Loading data into DuckDB is super easy, I was surprised :
SELECT avg(sale_price), count(DISTINCT customer_id) FROM '/my-data-lake/sales/2024/*.json';
and you can also load into a JSON type column and can use postgres type syntax col->>'$.key'
[-]
- loa_observer 1 hour ago
  duckdb is super fast for analytic tasks, especially when u use it with visual eda tool like pygwalker. it allows u handles millions of data visuals and eda in seconds.
  but i would say, comparing duckdb and sqlite is a little bit unfair, i would still use sqlite to build system in most of cases, but duckdb only for analytic. you can hardly make a smooth deployment if you apps contains duckdb on a lot of platform
  [-]
  - trueno 17 minutes ago
    depending on the size and needs of distributed system or application im kind of really excited about postgres + pg_lake. postgres has blown my mind at how well it does concurrent writes at least for the types of things i build/support for my org, the pg_lake extension then adds the ability to.. honestly work like a datalake style analytics engine. it intuitively switches whether or not the transaction goes down the normal query path or it uses duckdb which brings giga-aggregation type queries to massive datasets.
    someone should smush sqlite+duckdb together and do that kind of switching depending on query type
- mikepurvis 1 hour ago
  Whoa.
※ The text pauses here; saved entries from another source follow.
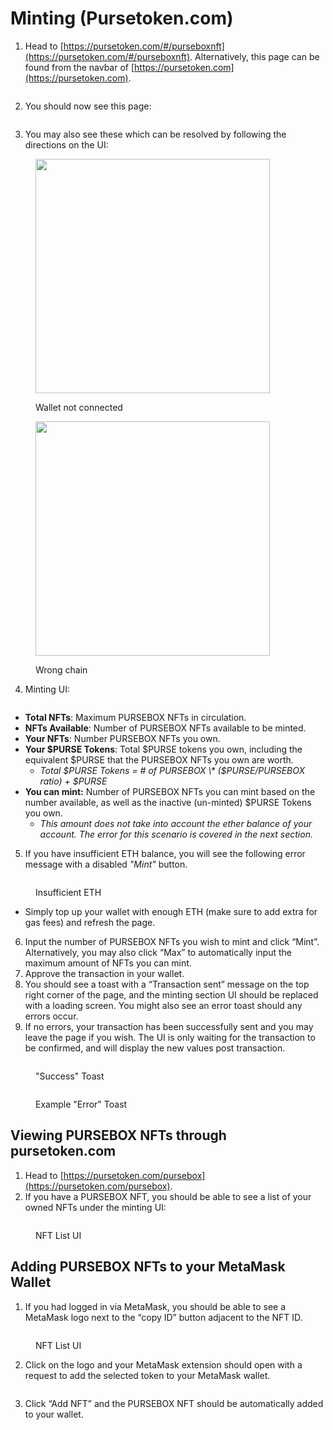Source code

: # Minting (Pursetoken.com)

1. Head to [https://pursetoken.com/#/purseboxnft](https://pursetoken.com/#/purseboxnft). Alternatively, this page can be found from the navbar of [https://pursetoken.com](https://pursetoken.com).

<figure><img src="https://lh7-us.googleusercontent.com/2HsX8LJTmruQJ9tOsmrilanQjtUVxBCVn3ms_WktOgq69t0kcGuWjKGKcDXcCoWqUW4OEosSpxJ0g6iQGIaGa9Rn7PvzPRLZv2z9dqO0-wIugxQ90Pw0dXp7KtHLeQC-cbbneI_zKtO8cjhlK7wF53s" alt=""><figcaption></figcaption></figure>

2. You should now see this page:

<figure><img src="https://lh7-us.googleusercontent.com/W2gzl8c4It0qa5_He0HycRXpFCV-CgSU9N8Mu6Jw3yAGa0zgSAtsopKr5JoITceuhLlpTh5j_cyvslQA86ui2KZVt0J_29HdZBIFhyZr7YMsw06FSVj7mv7XGkdQMb37yDHsxIB3ECpuDU59iX5hgNI" alt=""><figcaption></figcaption></figure>

3. You may also see these which can be resolved by following the directions on the UI:

<figure><img src="https://lh7-us.googleusercontent.com/WoaAgZbqb7qFNurCswsUfOemd53H2pwFGViTmaaprnOOAwKJQMpiaFlSQh-irLhOdFT9v2V9ewkCIxtsNupYvw9VEWRmTo3qFWAGt2rzFa6G8Ni3rQmCxhhTFckA1ganwLo9zjupipK811aAd_J2Gu0" alt="" width="375"><figcaption><p>Wallet not connected</p></figcaption></figure>

<figure><img src="https://lh7-us.googleusercontent.com/TRQGbwI2DtE0YE9n9WUwAgHo8BjfyMmo2WKRdHIFUzuDBB8AV8r_VxbF7tS5RFZ2z64pYzcDaA_oFUy-rB16XH9pXd6ETyYy1N5W6oAUKFa5pc2v-L0Zf54tOag_Q18vhYfbcrzXEs1A9GzyxJnVSNs" alt="" width="375"><figcaption><p>Wrong chain</p></figcaption></figure>

4. Minting UI:

<figure><img src="https://lh7-us.googleusercontent.com/EFMHesxDyhygiDYZHves4HelxDaMhuCJbcarBZXEtjzWxKQgR_ZDBJXw2ue1YR0LymD4MDH2gYAGnZ1TycQp39IJu-29lssWlHWOERdbQ6znU8-JBk-QFcppz9wZO4gL3U3KtCEbtxNs-eobMpodeXE" alt=""><figcaption></figcaption></figure>

* **Total NFTs**: Maximum PURSEBOX NFTs in circulation.
* **NFTs Available**: Number of PURSEBOX NFTs available to be minted.
* **Your NFTs**: Number PURSEBOX NFTs you own.
* **Your $PURSE Tokens**: Total $PURSE tokens you own, including the equivalent $PURSE that the PURSEBOX NFTs you own are worth.
  * _Total $PURSE Tokens = # of PURSEBOX \* ($PURSE/PURSEBOX ratio) + $PURSE_
* **You can mint:** Number of PURSEBOX NFTs you can mint based on the number available, as well as the inactive (un-minted) $PURSE Tokens you own.
  * _This amount does not take into account the ether balance of your account. The error for this scenario is covered in the next section._

5. If you have insufficient ETH balance, you will see the following error message with a disabled _"Mint"_ button.

<figure><img src="https://lh7-us.googleusercontent.com/Bbxm7cUi5unlEKzKWP6o8-8ob4DUd7XVBQS05NpWL6vNmmiGSx8hmrg4p6PzzE3iX0TdNr7fIOG6AbG4N6btWb0ExzOobgJwPVh9x5fB_eoX4fDvDc4btzNAol4io5VMNC4qlL1TM0vaQHUHDeUPLlo" alt=""><figcaption><p>Insufficient ETH</p></figcaption></figure>

* Simply top up your wallet with enough ETH (make sure to add extra for gas fees) and refresh the page.

6. Input the number of PURSEBOX NFTs you wish to mint and click “Mint”. Alternatively, you may also click “Max” to automatically input the maximum amount of NFTs you can mint.
7. Approve the transaction in your wallet.
8. You should see a toast with a “Transaction sent” message on the top right corner of the page, and the minting section UI should be replaced with a loading screen. You might also see an error toast should any errors occur.
9. If no errors, your transaction has been successfully sent and you may leave the page if you wish. The UI is only waiting for the transaction to be confirmed, and will display the new values post transaction.

<figure><img src="https://lh7-us.googleusercontent.com/2FM98Az030kDpuB8y83LXNLFFyrdAvlKhZPBWMqkLy3OpZ0pR9SVpoG3-u9WTAVXhHHV7xmQ6lZhu-JSPfHo1QIZ2ERIir_eAITurW7iii-ILUFBtnIykENNSYLXxvFjo-P19Bz-RKwedSZ7zrWDzxk" alt=""><figcaption><p>"Success" Toast</p></figcaption></figure>

<figure><img src="https://lh7-us.googleusercontent.com/F690B9edEl7UkJpe2mgTgdo5BZIx4lh7pxKoLS-wTnLfBKBmvevUFBDYvrEeXjO7Dy951QQAEFkMQ2a0qrbTH3HscFvIrCLdEIXobCogRBmRpQIa918JYqcoptKBibcuZA122W5hYvbW9gdMhmWGv1k" alt=""><figcaption><p>Example "Error" Toast</p></figcaption></figure>

## Viewing PURSEBOX NFTs through pursetoken.com

1. Head to [https://pursetoken.com/pursebox](https://pursetoken.com/pursebox).
2. If you have a PURSEBOX NFT, you should be able to see a list of your owned NFTs under the minting UI:

<figure><img src="https://lh7-us.googleusercontent.com/-Lt1ES6kmDKcpH82etRASFThJ8xodX7VZjo21wTTD85XOXpmwuc4OOXHN1wJ7oDRYhxCxagtDcXby2CvLNT3S-0Z6hMNUO01ZQxlCYJx6aJ8kKpU1jwTEmXAmvnJ5x7rmcK77Fu0Dba0jEsV569-XBg" alt=""><figcaption><p>NFT List UI</p></figcaption></figure>

## Adding PURSEBOX NFTs to your MetaMask Wallet

1. If you had logged in via MetaMask, you should be able to see a MetaMask logo next to the “copy ID” button adjacent to the NFT ID.

<figure><img src="https://lh7-us.googleusercontent.com/-Lt1ES6kmDKcpH82etRASFThJ8xodX7VZjo21wTTD85XOXpmwuc4OOXHN1wJ7oDRYhxCxagtDcXby2CvLNT3S-0Z6hMNUO01ZQxlCYJx6aJ8kKpU1jwTEmXAmvnJ5x7rmcK77Fu0Dba0jEsV569-XBg" alt=""><figcaption><p>NFT List UI</p></figcaption></figure>

2. Click on the logo and your MetaMask extension should open with a request to add the selected token to your MetaMask wallet.

<figure><img src="https://lh7-us.googleusercontent.com/bDRtjPaS-ZxMqqu-MGU-tcey9EE0Ld4rlGS6rvxZFwXeQ3N1J1xAvdo_kXmNFiN0-1DDbtiyWjt1fGAJ9nGkJ0ppc113_0OsI-HM5OTga-Pm-1sW-RBsHhENCNg7zG0Z3YnCF7tU_AawoTiXzNIP5iM" alt=""><figcaption></figcaption></figure>

3. Click “Add NFT” and the PURSEBOX NFT should be automatically added to your wallet.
Is that first query building an index of random filesystem json files on the fly?
  [-]
  - NortySpock 1 hour ago
    It's not an index, it's just (probably parallel) file reads
    That being said, it would be trivial to tweak the above script into two steps, one reading data into a DuckDB database table, and the second one reading from that table.
- lame_lexem 1 hour ago
  can we all agree to never store datasets uncompressed. duckdb supports reading many compression formats
  [-]
  - hawk_ 36 minutes ago
    How much impact do the various compression formats have on query performance?
jelder 5 hours ago
I thought this was common practice, generated columns for JSON performance. I've even used this (although it was in Postgres) to maintain foreign key constraints where the key is buried in a JSON column. What we were doing was slightly cursed but it worked perfectly.
[-]
- craftkiller 3 hours ago
  If you're using postgres, couldn't you just create an index on the field inside the JSONB column directly? What advantage are you getting from extracting it to a separate column?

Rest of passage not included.